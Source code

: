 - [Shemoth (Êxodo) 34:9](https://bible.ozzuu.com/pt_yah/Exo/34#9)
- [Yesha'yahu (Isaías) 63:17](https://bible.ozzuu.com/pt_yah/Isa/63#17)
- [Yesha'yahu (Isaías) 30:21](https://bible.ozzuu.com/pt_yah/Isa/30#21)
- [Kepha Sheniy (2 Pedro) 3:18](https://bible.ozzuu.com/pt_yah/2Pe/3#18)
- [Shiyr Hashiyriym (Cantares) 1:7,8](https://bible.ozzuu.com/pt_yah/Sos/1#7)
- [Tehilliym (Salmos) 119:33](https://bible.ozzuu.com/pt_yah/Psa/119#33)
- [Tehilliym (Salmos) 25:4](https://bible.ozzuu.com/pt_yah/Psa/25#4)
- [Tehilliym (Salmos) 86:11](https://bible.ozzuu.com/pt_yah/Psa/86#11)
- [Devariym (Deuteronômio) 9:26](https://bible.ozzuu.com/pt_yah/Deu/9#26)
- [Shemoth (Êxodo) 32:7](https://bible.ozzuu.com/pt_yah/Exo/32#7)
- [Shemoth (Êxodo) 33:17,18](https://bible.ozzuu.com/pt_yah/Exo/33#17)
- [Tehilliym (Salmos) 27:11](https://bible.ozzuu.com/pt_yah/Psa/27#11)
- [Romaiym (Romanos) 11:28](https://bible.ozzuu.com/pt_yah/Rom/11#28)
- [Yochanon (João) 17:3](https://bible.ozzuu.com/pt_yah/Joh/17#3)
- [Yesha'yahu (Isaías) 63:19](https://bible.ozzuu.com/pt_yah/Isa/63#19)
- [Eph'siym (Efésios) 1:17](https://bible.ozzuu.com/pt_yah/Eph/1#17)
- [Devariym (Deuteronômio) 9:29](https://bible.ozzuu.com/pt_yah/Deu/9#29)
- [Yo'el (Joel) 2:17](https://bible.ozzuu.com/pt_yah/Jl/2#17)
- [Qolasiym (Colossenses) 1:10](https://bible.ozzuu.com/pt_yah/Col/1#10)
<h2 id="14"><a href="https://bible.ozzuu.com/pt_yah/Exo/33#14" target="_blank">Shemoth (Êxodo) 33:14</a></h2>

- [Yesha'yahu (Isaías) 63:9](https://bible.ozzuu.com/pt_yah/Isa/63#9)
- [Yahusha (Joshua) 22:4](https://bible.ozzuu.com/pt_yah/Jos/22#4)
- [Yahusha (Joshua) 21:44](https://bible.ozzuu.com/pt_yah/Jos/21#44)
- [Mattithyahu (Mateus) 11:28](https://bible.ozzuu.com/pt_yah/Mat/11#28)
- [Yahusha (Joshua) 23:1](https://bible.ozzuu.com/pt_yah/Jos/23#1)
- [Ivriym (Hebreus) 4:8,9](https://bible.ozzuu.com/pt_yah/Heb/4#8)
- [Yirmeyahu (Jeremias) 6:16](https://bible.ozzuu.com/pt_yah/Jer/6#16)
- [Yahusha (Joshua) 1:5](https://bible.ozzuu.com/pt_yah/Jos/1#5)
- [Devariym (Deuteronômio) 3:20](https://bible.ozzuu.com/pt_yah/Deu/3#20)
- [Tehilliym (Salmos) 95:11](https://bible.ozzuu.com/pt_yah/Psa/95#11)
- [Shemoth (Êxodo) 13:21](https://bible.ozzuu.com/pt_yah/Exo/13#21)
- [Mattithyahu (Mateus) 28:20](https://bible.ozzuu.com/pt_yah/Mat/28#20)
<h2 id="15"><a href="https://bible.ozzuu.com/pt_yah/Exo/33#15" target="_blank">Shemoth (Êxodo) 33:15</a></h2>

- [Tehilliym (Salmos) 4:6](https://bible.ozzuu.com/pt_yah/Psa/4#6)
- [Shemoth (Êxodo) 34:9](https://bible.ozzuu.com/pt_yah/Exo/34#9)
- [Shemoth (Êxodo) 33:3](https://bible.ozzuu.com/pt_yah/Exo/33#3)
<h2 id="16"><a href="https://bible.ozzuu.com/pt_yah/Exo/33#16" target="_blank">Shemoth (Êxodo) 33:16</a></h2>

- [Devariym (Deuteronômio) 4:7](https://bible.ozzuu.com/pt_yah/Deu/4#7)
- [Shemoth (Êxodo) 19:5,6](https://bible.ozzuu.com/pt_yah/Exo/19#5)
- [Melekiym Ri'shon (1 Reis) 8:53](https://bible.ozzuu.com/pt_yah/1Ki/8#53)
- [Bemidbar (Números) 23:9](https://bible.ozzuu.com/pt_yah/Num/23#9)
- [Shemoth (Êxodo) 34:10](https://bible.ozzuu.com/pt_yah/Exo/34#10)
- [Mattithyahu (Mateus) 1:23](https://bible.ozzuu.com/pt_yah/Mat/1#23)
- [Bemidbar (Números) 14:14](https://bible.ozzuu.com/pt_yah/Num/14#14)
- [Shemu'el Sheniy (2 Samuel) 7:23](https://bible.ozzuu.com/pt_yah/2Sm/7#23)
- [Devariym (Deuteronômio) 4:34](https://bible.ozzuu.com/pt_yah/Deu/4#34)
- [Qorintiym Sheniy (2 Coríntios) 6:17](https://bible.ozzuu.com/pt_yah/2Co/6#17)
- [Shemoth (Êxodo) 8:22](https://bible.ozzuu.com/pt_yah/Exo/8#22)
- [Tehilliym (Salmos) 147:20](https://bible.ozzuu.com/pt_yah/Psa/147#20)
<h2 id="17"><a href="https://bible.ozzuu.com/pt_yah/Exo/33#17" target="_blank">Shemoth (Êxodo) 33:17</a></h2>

Problem to work on: With "Joshua" as the search string, filter the records and return each line that has it.

Output for this task:
- [Yahusha (Joshua) 22:4](https://bible.ozzuu.com/pt_yah/Jos/22#4)
- [Yahusha (Joshua) 21:44](https://bible.ozzuu.com/pt_yah/Jos/21#44)
- [Yahusha (Joshua) 23:1](https://bible.ozzuu.com/pt_yah/Jos/23#1)
- [Yahusha (Joshua) 1:5](https://bible.ozzuu.com/pt_yah/Jos/1#5)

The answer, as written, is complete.